Most of the people now living in Udabno village are farmers who raise livestock. They have consolidated their 1.5 acre holdings and treat the grazing around the village as common land. All the houses have sizeable gardens and families grow vegetables, nuts and fruits and keep bees and poultry while the odd pig family roams the streets and hinterland. Udabno village has only one small shop selling tinned food and soap etc, which is also a local taxi service.
Giorgi and his family arrived when the village was originally built in the 1980s to resettle people displaced by avalanches in Svaneti, in W Georgia and to ensure Georgians inhabited the area near the border with Azerbaijan. He explains that by keeping bees he was able to escape from poverty in the 1990s that was widespread when Georgia became independent and Russian-owned businesses moved away.
Today Giorgi with his wife and son Luca produce eggs, vegetables, honey and keep eight cattle which provide an income that is supplemented by Luca’s part time job at the nearby Udabano Farm Project.

GIORGI and LUCA
GIORGI; “When I bought bees, we were living in poverty. I love bees very much. You can’t be a beekeeper if you don’t love bees. It helped us economically and we managed to support our family of four children.”

LUCA: “I just want to use my abilities to the fullest whether it’s with cattle, bees or something else here in my village. “
About 20 minutes drive from the village is the enormous, 20,000-hectare Udabno Farm Project which was started in 2016 by Georgian philanthropist Temur Ugulava. The project is the largest regenerative farm in Europe and employs many people from the local area. Its aim is to enrich soils by organic agro-ecology and agro-forestry methods, planting traditional crops, regenerating forests and grazing livestock namely buffalo, cattle, ducks, chickens and pigs that provide food for several hotels and restaurants that the company owns across Georgia.
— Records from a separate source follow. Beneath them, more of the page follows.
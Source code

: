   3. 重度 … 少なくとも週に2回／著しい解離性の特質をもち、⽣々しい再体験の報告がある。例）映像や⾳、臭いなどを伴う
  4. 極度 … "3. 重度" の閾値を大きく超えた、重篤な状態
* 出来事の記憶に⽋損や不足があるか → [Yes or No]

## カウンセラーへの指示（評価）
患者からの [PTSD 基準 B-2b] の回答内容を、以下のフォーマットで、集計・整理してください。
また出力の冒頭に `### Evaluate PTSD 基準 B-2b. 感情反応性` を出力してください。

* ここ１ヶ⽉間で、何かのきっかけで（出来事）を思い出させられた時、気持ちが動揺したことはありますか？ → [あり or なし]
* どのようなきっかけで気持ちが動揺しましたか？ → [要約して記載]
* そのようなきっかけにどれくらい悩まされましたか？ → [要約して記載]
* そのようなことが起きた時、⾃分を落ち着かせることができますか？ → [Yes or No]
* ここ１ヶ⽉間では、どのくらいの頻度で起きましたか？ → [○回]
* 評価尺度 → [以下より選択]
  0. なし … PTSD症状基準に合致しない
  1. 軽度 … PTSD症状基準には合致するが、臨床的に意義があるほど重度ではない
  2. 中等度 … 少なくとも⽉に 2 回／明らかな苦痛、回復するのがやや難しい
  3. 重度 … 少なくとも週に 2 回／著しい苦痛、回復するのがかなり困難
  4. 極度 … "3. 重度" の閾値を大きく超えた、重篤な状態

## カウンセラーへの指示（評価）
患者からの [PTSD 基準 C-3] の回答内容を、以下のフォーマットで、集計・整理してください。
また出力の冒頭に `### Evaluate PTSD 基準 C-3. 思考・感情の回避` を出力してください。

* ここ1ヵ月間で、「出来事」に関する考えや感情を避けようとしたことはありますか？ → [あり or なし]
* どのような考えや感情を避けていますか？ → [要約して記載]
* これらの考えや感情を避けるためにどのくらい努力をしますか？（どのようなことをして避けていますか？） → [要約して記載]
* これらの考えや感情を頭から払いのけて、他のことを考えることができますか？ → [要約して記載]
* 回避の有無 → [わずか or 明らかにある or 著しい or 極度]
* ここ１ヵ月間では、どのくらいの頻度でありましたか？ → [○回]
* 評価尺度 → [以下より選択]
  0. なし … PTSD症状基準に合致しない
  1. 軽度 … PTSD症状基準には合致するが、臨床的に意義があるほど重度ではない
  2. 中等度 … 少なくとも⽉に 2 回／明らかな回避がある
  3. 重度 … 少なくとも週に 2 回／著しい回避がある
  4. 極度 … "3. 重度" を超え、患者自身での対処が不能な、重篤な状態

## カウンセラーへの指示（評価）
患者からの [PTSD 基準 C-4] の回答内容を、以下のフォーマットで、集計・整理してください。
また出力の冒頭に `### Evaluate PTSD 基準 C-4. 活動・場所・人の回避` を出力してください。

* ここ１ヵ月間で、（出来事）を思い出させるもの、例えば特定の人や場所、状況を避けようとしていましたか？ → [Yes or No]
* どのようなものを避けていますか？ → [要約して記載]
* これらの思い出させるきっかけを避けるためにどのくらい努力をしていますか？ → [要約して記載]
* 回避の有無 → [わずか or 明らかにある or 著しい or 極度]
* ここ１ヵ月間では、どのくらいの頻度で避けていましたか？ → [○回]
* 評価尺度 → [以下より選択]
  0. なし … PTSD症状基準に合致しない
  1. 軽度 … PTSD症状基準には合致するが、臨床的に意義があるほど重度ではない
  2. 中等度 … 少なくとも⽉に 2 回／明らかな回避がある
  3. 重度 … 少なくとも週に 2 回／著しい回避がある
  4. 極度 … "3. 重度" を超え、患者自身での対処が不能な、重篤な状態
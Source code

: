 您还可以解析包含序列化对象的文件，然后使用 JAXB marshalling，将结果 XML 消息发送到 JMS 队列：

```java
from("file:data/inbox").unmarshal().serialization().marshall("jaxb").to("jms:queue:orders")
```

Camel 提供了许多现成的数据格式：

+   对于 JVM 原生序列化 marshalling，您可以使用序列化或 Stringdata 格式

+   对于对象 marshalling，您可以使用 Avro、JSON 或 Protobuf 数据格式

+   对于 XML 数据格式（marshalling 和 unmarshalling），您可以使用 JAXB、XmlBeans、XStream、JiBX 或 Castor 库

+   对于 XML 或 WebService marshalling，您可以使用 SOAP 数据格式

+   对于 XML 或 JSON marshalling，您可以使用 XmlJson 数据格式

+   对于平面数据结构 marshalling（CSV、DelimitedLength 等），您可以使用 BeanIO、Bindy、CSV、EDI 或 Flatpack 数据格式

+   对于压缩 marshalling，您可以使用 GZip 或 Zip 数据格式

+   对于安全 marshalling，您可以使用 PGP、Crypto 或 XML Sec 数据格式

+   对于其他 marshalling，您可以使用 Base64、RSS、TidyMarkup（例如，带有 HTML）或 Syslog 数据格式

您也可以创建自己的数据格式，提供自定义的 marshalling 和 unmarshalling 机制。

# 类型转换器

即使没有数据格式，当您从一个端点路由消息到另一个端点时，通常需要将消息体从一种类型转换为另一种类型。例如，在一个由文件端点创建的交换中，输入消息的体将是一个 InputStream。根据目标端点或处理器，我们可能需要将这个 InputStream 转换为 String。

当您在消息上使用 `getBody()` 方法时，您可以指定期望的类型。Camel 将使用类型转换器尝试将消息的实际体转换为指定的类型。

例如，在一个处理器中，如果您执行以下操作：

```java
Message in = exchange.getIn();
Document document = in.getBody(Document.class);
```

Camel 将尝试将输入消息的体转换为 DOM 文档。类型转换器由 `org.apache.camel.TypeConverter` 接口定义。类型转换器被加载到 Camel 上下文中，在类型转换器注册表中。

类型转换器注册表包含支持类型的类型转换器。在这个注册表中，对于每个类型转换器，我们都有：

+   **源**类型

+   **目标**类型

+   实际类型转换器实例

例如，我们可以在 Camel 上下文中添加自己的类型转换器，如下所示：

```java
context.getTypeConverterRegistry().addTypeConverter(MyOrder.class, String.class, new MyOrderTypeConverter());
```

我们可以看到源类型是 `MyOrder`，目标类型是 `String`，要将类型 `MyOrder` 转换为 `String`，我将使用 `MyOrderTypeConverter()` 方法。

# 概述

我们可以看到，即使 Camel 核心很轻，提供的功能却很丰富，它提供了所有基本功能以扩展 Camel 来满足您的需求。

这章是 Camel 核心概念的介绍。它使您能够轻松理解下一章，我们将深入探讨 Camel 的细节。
ALEX; “This will be an ecological and creative village where guests can come and stay in caravans.
So in the lower part we planted many olive trees. Above you can see circles of almond trees, as well as various fruit trees.”
Whether from big farms or small, when consumers seek out local organic food, small farm businesses can thrive.Tika the owner of our guest house in Zugdidi, took us to visit her friend Natia who farms dairy cattle and geese, and makes several types of cheese from her cattle that graze along with the free range pigs on the common land around the village.

NATIA; “Most of my products are sold locally. Some clients buy directly from me. Family hotels place orders and bring their guests here.”

TIKA; “Whenever I ask her for duck, chicken, grains, flour, or fruit like figs or oranges, if she doesn’t have them herself, she can get them from other farmers. There’s no order that she can’t help me with.”
Don’t let corporations replace your local food economy with junk food. For natural, unprocessed food buy from local small scale farms or their markets.